PROBLEM DESCRIPTION
Return all the entries. Match them word for word.

Saved entries
....

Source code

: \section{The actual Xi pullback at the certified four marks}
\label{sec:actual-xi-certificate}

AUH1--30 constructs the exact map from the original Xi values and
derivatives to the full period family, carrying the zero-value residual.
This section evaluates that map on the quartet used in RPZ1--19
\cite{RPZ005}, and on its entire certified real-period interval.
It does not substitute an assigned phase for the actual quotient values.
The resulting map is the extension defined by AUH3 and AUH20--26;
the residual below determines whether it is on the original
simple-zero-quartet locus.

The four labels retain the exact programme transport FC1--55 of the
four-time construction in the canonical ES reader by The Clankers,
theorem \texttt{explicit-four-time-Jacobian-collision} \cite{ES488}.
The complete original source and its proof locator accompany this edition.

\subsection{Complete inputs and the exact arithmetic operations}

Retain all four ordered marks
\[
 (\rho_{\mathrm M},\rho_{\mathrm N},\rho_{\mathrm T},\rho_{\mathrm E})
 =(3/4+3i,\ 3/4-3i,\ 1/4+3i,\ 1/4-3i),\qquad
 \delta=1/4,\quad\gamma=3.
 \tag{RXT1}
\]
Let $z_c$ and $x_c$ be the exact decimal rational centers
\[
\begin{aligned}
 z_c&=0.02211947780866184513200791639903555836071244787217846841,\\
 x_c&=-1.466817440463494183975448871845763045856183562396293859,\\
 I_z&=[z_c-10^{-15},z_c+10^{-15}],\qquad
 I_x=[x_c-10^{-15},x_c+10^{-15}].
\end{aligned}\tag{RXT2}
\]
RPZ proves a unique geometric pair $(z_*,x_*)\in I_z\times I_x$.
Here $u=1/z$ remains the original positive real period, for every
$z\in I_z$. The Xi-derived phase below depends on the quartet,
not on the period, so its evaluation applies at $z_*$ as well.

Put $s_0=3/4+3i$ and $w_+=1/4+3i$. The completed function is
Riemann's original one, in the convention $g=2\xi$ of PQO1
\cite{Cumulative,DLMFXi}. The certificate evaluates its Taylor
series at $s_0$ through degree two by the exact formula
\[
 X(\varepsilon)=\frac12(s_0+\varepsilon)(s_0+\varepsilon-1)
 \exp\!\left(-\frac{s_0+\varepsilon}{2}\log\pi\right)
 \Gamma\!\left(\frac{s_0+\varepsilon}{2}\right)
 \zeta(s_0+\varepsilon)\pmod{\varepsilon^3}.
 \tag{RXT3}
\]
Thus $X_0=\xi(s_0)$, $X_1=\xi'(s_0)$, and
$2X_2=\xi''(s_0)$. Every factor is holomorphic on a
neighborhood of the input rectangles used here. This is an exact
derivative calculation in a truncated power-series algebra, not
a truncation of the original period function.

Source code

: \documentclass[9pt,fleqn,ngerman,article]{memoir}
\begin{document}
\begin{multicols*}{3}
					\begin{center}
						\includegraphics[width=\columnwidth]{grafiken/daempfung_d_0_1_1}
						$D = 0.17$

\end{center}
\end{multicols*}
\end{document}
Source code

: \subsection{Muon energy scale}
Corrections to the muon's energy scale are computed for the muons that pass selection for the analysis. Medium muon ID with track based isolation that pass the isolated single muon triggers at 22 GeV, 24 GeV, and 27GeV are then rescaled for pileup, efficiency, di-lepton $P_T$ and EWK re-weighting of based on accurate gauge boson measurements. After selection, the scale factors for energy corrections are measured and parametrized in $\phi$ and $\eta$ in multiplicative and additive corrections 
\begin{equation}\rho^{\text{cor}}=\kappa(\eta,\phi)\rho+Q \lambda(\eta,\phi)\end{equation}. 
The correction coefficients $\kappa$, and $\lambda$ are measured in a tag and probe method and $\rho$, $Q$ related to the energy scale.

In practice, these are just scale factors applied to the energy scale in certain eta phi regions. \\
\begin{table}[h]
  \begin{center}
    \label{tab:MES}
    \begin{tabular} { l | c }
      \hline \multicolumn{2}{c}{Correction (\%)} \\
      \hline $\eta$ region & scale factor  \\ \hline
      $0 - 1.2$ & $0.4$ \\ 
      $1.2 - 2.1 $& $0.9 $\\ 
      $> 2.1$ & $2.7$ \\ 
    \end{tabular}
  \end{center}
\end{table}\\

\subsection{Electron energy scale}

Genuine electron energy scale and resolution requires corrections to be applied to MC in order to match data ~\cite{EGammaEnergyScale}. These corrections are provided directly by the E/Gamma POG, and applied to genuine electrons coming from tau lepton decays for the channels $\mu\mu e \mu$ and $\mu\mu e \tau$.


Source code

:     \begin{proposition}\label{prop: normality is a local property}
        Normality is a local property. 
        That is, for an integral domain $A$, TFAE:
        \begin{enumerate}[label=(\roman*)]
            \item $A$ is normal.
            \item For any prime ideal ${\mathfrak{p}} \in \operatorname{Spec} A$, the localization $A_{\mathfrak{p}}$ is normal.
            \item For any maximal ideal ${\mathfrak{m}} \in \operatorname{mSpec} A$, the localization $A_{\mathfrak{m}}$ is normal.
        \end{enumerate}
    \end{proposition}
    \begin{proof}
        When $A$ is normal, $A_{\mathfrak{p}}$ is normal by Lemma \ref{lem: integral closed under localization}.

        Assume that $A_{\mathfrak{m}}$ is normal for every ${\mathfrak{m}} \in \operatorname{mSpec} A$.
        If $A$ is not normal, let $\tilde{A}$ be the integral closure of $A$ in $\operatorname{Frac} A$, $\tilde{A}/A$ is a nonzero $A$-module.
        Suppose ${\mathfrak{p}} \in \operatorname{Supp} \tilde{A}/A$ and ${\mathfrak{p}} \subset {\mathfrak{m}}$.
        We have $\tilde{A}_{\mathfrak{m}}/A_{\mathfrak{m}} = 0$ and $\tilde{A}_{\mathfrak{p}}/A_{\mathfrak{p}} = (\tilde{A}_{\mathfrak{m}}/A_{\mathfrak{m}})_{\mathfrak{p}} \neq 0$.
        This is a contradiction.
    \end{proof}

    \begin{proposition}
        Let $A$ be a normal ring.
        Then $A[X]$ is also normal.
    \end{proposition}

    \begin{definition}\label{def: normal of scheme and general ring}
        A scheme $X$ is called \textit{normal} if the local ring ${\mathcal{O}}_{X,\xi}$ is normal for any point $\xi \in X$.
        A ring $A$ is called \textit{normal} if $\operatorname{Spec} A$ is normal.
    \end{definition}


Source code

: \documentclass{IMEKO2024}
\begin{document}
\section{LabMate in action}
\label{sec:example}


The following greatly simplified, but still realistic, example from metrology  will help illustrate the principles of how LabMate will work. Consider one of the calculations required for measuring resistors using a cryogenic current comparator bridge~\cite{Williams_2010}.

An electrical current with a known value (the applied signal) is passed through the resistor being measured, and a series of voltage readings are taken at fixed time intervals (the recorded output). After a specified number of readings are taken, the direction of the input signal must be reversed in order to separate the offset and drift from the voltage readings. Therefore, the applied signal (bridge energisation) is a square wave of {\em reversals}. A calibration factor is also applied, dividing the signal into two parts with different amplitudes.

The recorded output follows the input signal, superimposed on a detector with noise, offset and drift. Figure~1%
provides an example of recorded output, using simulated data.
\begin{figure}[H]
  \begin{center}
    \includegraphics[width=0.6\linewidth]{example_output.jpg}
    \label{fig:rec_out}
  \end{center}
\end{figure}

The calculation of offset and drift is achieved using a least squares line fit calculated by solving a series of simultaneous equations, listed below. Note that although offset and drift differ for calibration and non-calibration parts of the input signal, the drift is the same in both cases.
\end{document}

....

SOLVED EXERCISE
Source code

: \section{The actual Xi pullback at the certified four marks}
\label{sec:actual-xi-certificate}

AUH1--30 constructs the exact map from the original Xi values and
derivatives to the full period family, carrying the zero-value residual.
This section evaluates that map on the quartet used in RPZ1--19
\cite{RPZ005}, and on its entire certified real-period interval.
It does not substitute an assigned phase for the actual quotient values.
The resulting map is the extension defined by AUH3 and AUH20--26;
the residual below determines whether it is on the original
simple-zero-quartet locus.

The four labels retain the exact programme transport FC1--55 of the
four-time construction in the canonical ES reader by The Clankers,
theorem \texttt{explicit-four-time-Jacobian-collision} \cite{ES488}.
The complete original source and its proof locator accompany this edition.

\subsection{Complete inputs and the exact arithmetic operations}

Retain all four ordered marks
\[
 (\rho_{\mathrm M},\rho_{\mathrm N},\rho_{\mathrm T},\rho_{\mathrm E})
 =(3/4+3i,\ 3/4-3i,\ 1/4+3i,\ 1/4-3i),\qquad
 \delta=1/4,\quad\gamma=3.
 \tag{RXT1}
\]
Let $z_c$ and $x_c$ be the exact decimal rational centers
\[
\begin{aligned}
 z_c&=0.02211947780866184513200791639903555836071244787217846841,\\
 x_c&=-1.466817440463494183975448871845763045856183562396293859,\\
 I_z&=[z_c-10^{-15},z_c+10^{-15}],\qquad
 I_x=[x_c-10^{-15},x_c+10^{-15}].
\end{aligned}\tag{RXT2}
\]
RPZ proves a unique geometric pair $(z_*,x_*)\in I_z\times I_x$.
Here $u=1/z$ remains the original positive real period, for every
$z\in I_z$. The Xi-derived phase below depends on the quartet,
not on the period, so its evaluation applies at $z_*$ as well.

Put $s_0=3/4+3i$ and $w_+=1/4+3i$. The completed function is
Riemann's original one, in the convention $g=2\xi$ of PQO1
\cite{Cumulative,DLMFXi}. The certificate evaluates its Taylor
series at $s_0$ through degree two by the exact formula
\[
 X(\varepsilon)=\frac12(s_0+\varepsilon)(s_0+\varepsilon-1)
 \exp\!\left(-\frac{s_0+\varepsilon}{2}\log\pi\right)
 \Gamma\!\left(\frac{s_0+\varepsilon}{2}\right)
 \zeta(s_0+\varepsilon)\pmod{\varepsilon^3}.
 \tag{RXT3}
\]
Thus $X_0=\xi(s_0)$, $X_1=\xi'(s_0)$, and
$2X_2=\xi''(s_0)$. Every factor is holomorphic on a
neighborhood of the input rectangles used here. This is an exact
derivative calculation in a truncated power-series algebra, not
a truncation of the original period function.

Source code

: \documentclass[9pt,fleqn,ngerman,article]{memoir}
\begin{document}
\begin{multicols*}{3}
					\begin{center}
						\includegraphics[width=\columnwidth]{grafiken/daempfung_d_0_1_1}
						$D = 0.17$

\end{center}
\end{multicols*}
\end{document}
Source code

: \subsection{Muon energy scale}
Corrections to the muon's energy scale are computed for the muons that pass selection for the analysis. Medium muon ID with track based isolation that pass the isolated single muon triggers at 22 GeV, 24 GeV, and 27GeV are then rescaled for pileup, efficiency, di-lepton $P_T$ and EWK re-weighting of based on accurate gauge boson measurements. After selection, the scale factors for energy corrections are measured and parametrized in $\phi$ and $\eta$ in multiplicative and additive corrections 
\begin{equation}\rho^{\text{cor}}=\kappa(\eta,\phi)\rho+Q \lambda(\eta,\phi)\end{equation}. 
The correction coefficients $\kappa$, and $\lambda$ are measured in a tag and probe method and $\rho$, $Q$ related to the energy scale.

In practice, these are just scale factors applied to the energy scale in certain eta phi regions. \\
\begin{table}[h]
  \begin{center}
    \label{tab:MES}
    \begin{tabular} { l | c }
      \hline \multicolumn{2}{c}{Correction (\%)} \\
      \hline $\eta$ region & scale factor  \\ \hline
      $0 - 1.2$ & $0.4$ \\ 
      $1.2 - 2.1 $& $0.9 $\\ 
      $> 2.1$ & $2.7$ \\ 
    \end{tabular}
  \end{center}
\end{table}\\

\subsection{Electron energy scale}

Genuine electron energy scale and resolution requires corrections to be applied to MC in order to match data ~\cite{EGammaEnergyScale}. These corrections are provided directly by the E/Gamma POG, and applied to genuine electrons coming from tau lepton decays for the channels $\mu\mu e \mu$ and $\mu\mu e \tau$.


Source code

:     \begin{proposition}\label{prop: normality is a local property}
        Normality is a local property. 
        That is, for an integral domain $A$, TFAE:
        \begin{enumerate}[label=(\roman*)]
            \item $A$ is normal.
            \item For any prime ideal ${\mathfrak{p}} \in \operatorname{Spec} A$, the localization $A_{\mathfrak{p}}$ is normal.
            \item For any maximal ideal ${\mathfrak{m}} \in \operatorname{mSpec} A$, the localization $A_{\mathfrak{m}}$ is normal.
        \end{enumerate}
    \end{proposition}
    \begin{proof}
        When $A$ is normal, $A_{\mathfrak{p}}$ is normal by Lemma \ref{lem: integral closed under localization}.

        Assume that $A_{\mathfrak{m}}$ is normal for every ${\mathfrak{m}} \in \operatorname{mSpec} A$.
        If $A$ is not normal, let $\tilde{A}$ be the integral closure of $A$ in $\operatorname{Frac} A$, $\tilde{A}/A$ is a nonzero $A$-module.
        Suppose ${\mathfrak{p}} \in \operatorname{Supp} \tilde{A}/A$ and ${\mathfrak{p}} \subset {\mathfrak{m}}$.
        We have $\tilde{A}_{\mathfrak{m}}/A_{\mathfrak{m}} = 0$ and $\tilde{A}_{\mathfrak{p}}/A_{\mathfrak{p}} = (\tilde{A}_{\mathfrak{m}}/A_{\mathfrak{m}})_{\mathfrak{p}} \neq 0$.
        This is a contradiction.
    \end{proof}

    \begin{proposition}
        Let $A$ be a normal ring.
        Then $A[X]$ is also normal.
    \end{proposition}

    \begin{definition}\label{def: normal of scheme and general ring}
        A scheme $X$ is called \textit{normal} if the local ring ${\mathcal{O}}_{X,\xi}$ is normal for any point $\xi \in X$.
        A ring $A$ is called \textit{normal} if $\operatorname{Spec} A$ is normal.
    \end{definition}


Source code

: \documentclass{IMEKO2024}
\begin{document}
\section{LabMate in action}
\label{sec:example}


The following greatly simplified, but still realistic, example from metrology  will help illustrate the principles of how LabMate will work. Consider one of the calculations required for measuring resistors using a cryogenic current comparator bridge~\cite{Williams_2010}.

An electrical current with a known value (the applied signal) is passed through the resistor being measured, and a series of voltage readings are taken at fixed time intervals (the recorded output). After a specified number of readings are taken, the direction of the input signal must be reversed in order to separate the offset and drift from the voltage readings. Therefore, the applied signal (bridge energisation) is a square wave of {\em reversals}. A calibration factor is also applied, dividing the signal into two parts with different amplitudes.

The recorded output follows the input signal, superimposed on a detector with noise, offset and drift. Figure~1%
provides an example of recorded output, using simulated data.
\begin{figure}[H]
  \begin{center}
    \includegraphics[width=0.6\linewidth]{example_output.jpg}
    \label{fig:rec_out}
  \end{center}
\end{figure}

The calculation of offset and drift is achieved using a least squares line fit calculated by solving a series of simultaneous equations, listed below. Note that although offset and drift differ for calibration and non-calibration parts of the input signal, the drift is the same in both cases.
\end{document}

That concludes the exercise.